Williams and Nicholas next looked at a .45-caliber handgun. The clerk, according to Williams’s testimony, pulled the .45 from the counter display and handed it directly to Nicholas. They chatted a bit about the gun. Williams said they discussed “probably how many rounds it shoot and probably how hot it get, you know, after shooting so many rounds, and that kind of stuff.”
This gun didn’t interest Nicholas either, however. “He asked the gun salesman to show him the very next gun, which was a .357 Magnum,” Williams testified.
Once again the clerk, Massengill, handed the weapon to Nicholas, according to Williams: “The gun dealer took it out from under the counter… and handed it to Nicholas, and Nicholas started to inspect that gun.”
This was all, no doubt, great fun for Nicholas, whose passion for his birds was rivaled only by his love of guns. But he knew which gun he wanted.
Williams’s defense attorney, William Taliaferro, Jr., asked whether Nicholas and Massengill talked about the .357 Magnum.
“Yes,” Williams said, “how much more powerful that was versus the .45-caliber. Then after that, [Nicholas] went to the gun that we actually purchased, and he asked the gun salesman… he asked him, would he pull that out.”
The gun Nicholas wanted to see was the Cobray, lying dark and deadly in the cabinet. Again the clerk obliged, pulling out the gun and giving it to Nicholas to inspect.
Nicholas liked it, Williams recalled. “He said he’d read a lot about it. He had books on it and everything.”
Indeed, Nicholas began peppering the clerk with questions about the gun. What was the price? What was the muzzle velocity? How many rounds did the magazine hold? “They got in such a lengthy conversation about that,” Williams recalled, “I just kind of moved away from them a little bit, looking around on my own.”
When Williams returned, Nicholas and the clerk were still discussing the weapon. “I really don’t remember the exact words, but it was, you know, about the nomenclature of the gun, how many rounds it shoot, because it’s got a long clip on it, and I remember Nicholas saying we won’t have to load this so often when we’re in the gun range, and I said, ‘Yeah.’ I remember saying, ‘Yeah, that’s right, right.’”
The pair didn’t buy the Cobray at that point. Nicholas wanted to see more guns. The clerk put the gun back in the case.

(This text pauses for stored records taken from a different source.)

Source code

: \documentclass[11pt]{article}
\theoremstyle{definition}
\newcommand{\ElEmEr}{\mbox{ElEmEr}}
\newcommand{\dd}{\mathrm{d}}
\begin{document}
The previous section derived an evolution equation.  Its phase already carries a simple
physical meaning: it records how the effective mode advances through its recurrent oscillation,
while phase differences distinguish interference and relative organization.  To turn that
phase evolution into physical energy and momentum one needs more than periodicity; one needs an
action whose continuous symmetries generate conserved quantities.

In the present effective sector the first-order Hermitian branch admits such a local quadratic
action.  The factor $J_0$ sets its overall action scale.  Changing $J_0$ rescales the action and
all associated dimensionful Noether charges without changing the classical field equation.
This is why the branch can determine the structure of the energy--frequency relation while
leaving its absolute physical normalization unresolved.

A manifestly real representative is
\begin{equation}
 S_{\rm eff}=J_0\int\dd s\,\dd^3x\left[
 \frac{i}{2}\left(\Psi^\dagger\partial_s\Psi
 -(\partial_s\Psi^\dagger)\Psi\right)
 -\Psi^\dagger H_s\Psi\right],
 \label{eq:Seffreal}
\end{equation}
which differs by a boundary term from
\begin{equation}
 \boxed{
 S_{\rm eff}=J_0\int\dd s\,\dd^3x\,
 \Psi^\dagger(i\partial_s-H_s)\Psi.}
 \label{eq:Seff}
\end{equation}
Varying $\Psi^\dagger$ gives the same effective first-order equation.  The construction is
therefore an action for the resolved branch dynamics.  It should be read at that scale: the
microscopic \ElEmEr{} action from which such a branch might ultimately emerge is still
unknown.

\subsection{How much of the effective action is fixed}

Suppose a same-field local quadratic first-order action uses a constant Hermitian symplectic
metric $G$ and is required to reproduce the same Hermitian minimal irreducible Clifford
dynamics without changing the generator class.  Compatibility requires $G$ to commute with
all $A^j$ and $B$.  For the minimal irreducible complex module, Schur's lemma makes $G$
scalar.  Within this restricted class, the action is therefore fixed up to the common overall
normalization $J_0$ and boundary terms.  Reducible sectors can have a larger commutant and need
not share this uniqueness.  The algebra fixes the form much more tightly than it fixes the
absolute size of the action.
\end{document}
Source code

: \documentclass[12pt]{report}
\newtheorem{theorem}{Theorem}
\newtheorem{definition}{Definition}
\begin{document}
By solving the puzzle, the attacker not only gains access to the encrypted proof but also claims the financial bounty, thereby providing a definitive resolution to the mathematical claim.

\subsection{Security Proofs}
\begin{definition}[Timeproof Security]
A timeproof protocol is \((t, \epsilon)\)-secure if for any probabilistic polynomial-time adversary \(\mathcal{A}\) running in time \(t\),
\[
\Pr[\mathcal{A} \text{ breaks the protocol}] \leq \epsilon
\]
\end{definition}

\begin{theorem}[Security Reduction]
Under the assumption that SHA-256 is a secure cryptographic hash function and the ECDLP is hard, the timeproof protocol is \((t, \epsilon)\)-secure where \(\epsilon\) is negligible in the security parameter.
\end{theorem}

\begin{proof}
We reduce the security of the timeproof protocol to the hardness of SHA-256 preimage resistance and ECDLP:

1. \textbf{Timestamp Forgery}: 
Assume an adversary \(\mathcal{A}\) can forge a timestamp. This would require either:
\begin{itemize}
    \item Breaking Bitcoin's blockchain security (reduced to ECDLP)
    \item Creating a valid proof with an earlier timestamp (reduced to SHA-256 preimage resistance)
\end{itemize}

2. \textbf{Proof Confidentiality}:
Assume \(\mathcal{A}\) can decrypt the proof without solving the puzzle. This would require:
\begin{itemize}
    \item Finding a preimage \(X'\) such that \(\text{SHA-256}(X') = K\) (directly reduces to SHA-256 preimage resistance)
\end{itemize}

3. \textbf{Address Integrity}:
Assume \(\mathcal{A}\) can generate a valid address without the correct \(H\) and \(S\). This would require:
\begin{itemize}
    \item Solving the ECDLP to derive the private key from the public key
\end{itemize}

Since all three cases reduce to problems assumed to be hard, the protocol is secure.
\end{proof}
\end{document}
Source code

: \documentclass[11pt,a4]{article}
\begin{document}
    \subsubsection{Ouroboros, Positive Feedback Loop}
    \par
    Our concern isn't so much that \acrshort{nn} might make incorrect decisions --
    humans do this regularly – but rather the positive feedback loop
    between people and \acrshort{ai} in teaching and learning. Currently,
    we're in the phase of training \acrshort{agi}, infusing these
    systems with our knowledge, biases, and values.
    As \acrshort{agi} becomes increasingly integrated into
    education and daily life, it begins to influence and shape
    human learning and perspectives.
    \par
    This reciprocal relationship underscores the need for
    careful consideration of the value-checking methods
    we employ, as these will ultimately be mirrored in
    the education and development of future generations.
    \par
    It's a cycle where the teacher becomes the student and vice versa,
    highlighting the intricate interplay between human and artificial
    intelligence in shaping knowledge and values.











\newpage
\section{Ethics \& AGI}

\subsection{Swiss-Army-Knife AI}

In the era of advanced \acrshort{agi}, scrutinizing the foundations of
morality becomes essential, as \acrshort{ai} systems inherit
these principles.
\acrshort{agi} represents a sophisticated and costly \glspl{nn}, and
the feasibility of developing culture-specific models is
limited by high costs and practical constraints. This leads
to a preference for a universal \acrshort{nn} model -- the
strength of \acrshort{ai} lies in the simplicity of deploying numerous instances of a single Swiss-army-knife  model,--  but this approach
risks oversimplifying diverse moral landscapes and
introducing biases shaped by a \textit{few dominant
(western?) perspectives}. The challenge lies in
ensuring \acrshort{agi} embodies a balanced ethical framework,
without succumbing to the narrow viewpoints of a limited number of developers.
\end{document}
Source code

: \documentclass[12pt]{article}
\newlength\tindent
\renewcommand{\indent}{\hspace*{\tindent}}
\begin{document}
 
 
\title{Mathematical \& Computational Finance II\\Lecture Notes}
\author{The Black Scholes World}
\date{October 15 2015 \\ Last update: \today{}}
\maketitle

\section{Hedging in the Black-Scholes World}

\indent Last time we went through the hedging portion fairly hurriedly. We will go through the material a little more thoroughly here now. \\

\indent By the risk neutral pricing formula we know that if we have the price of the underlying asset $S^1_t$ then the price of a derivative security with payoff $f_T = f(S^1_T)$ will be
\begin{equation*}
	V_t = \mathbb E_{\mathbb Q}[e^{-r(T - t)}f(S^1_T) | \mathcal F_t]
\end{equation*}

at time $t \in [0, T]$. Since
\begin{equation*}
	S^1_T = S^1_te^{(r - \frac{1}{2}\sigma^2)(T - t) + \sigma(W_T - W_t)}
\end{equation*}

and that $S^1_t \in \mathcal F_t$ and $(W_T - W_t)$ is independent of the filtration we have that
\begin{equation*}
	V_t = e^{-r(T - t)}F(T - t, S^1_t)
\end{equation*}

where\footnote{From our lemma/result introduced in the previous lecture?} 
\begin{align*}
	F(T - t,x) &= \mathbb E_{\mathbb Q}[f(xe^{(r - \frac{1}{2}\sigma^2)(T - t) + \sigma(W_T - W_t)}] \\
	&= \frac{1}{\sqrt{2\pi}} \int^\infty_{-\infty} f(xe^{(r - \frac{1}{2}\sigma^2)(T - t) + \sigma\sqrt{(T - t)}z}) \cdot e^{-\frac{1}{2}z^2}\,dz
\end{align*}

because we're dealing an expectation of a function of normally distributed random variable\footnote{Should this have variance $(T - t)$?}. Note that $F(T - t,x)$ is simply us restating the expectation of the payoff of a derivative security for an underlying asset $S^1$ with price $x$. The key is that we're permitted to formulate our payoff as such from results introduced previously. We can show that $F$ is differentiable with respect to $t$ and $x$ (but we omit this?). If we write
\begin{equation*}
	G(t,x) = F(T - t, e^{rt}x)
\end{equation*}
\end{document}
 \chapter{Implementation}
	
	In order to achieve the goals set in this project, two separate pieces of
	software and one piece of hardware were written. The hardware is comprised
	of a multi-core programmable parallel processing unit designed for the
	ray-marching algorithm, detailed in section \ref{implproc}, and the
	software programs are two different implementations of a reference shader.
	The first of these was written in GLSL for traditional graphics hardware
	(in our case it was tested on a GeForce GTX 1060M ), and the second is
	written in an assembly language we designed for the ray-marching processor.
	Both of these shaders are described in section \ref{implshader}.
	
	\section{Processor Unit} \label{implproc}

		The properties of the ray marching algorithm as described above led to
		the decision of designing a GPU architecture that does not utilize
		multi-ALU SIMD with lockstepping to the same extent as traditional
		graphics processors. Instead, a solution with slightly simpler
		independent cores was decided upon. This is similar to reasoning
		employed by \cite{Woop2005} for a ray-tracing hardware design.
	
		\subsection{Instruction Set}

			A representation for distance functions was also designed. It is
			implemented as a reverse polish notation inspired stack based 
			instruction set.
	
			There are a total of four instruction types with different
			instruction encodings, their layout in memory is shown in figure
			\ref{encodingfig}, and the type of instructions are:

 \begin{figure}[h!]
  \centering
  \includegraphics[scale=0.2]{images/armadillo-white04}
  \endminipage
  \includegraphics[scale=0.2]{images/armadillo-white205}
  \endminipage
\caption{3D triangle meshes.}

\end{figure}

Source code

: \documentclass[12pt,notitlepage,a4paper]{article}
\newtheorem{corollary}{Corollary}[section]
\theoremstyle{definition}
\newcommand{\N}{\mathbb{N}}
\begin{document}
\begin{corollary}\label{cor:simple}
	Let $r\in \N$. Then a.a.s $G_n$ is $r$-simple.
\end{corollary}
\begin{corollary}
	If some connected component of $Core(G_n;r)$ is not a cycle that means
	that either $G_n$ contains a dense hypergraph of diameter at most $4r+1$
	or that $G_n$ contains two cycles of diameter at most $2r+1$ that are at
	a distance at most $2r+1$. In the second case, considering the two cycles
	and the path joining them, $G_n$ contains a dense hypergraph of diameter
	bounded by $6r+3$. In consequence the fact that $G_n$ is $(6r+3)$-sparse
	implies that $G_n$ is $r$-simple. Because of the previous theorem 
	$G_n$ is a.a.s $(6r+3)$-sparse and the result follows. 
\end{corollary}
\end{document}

Nicholas and Williams moved to the far side of a central display counter and examined more guns there. “I don’t see anything in here that I really want,” Nicholas told Williams. “I’m more interested in the other gun over there.”
The Cobray.
By now, of course, it had become apparent to Williams that this browsing trip had turned into something more. The fact it had become a serious shopping trip, however, did not faze Williams. He knew a lot of people who had bought guns for “juveniles,” he testified. “So I didn’t see anything wrong with it and I didn’t know [of any] law against buying a gun for a juvenile.”
Nicholas reached into his pocket and pulled out a roll containing $300, then passed the money to Williams, so Williams could pay for the gun.
When I visited Guns Unlimited in 1992, it was a small store with a showroom area about as large as a medium-size living room. The store was larger at the time Nicholas and Williams bought the Cobray and configured a bit differently, but still so small it seemed unlikely that Nicholas could have handed Williams the money without Tony Massengill being aware of the exchange.
What Massengill did see became a matter of debate—a debate that Massengill, himself, did little to resolve. He claimed he did not remember the transaction at all, although curiously a co-employee, present in the store at the time of the sale, testified later that he remembered seeing the buyers in the store even though he had not played a role in the sale. This clerk, Christopher Hartwig, also testified that he and Massengill had discussed the purchase after learning of the Atlantic Shores shootings.
Williams testified that when the money changed hands, Massengill was still behind the counter at the place where he had last talked with Nicholas, some eight or nine feet away. “He was still standing there, waiting to wait on us, looking at us.”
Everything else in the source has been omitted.